▶ **GIVEN RECORDS**:
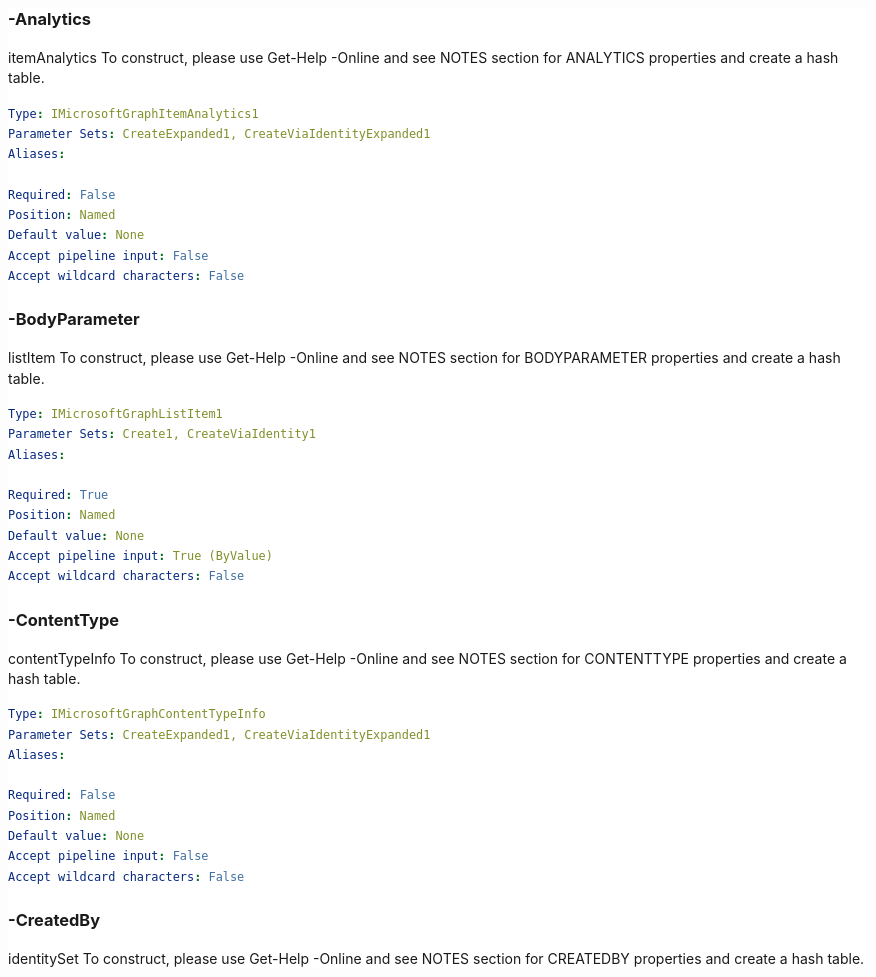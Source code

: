 ### -Analytics
itemAnalytics
To construct, please use Get-Help -Online and see NOTES section for ANALYTICS properties and create a hash table.

```yaml
Type: IMicrosoftGraphItemAnalytics1
Parameter Sets: CreateExpanded1, CreateViaIdentityExpanded1
Aliases:

Required: False
Position: Named
Default value: None
Accept pipeline input: False
Accept wildcard characters: False
```

### -BodyParameter
listItem
To construct, please use Get-Help -Online and see NOTES section for BODYPARAMETER properties and create a hash table.

```yaml
Type: IMicrosoftGraphListItem1
Parameter Sets: Create1, CreateViaIdentity1
Aliases:

Required: True
Position: Named
Default value: None
Accept pipeline input: True (ByValue)
Accept wildcard characters: False
```

### -ContentType
contentTypeInfo
To construct, please use Get-Help -Online and see NOTES section for CONTENTTYPE properties and create a hash table.

```yaml
Type: IMicrosoftGraphContentTypeInfo
Parameter Sets: CreateExpanded1, CreateViaIdentityExpanded1
Aliases:

Required: False
Position: Named
Default value: None
Accept pipeline input: False
Accept wildcard characters: False
```

### -CreatedBy
identitySet
To construct, please use Get-Help -Online and see NOTES section for CREATEDBY properties and create a hash table.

▶ **YOUR GOAL**:
Each entry above must be set down word for word; none of its pictures belong in the copy.

▶ **ANSWER**:
Source code

: ### -Analytics
itemAnalytics
To construct, please use Get-Help -Online and see NOTES section for ANALYTICS properties and create a hash table.

```yaml
Type: IMicrosoftGraphItemAnalytics1
Parameter Sets: CreateExpanded1, CreateViaIdentityExpanded1
Aliases:

Required: False
Position: Named
Default value: None
Accept pipeline input: False
Accept wildcard characters: False
```

### -BodyParameter
listItem
To construct, please use Get-Help -Online and see NOTES section for BODYPARAMETER properties and create a hash table.

```yaml
Type: IMicrosoftGraphListItem1
Parameter Sets: Create1, CreateViaIdentity1
Aliases:

Required: True
Position: Named
Default value: None
Accept pipeline input: True (ByValue)
Accept wildcard characters: False
```

### -ContentType
contentTypeInfo
To construct, please use Get-Help -Online and see NOTES section for CONTENTTYPE properties and create a hash table.

```yaml
Type: IMicrosoftGraphContentTypeInfo
Parameter Sets: CreateExpanded1, CreateViaIdentityExpanded1
Aliases:

Required: False
Position: Named
Default value: None
Accept pipeline input: False
Accept wildcard characters: False
```

### -CreatedBy
identitySet
To construct, please use Get-Help -Online and see NOTES section for CREATEDBY properties and create a hash table.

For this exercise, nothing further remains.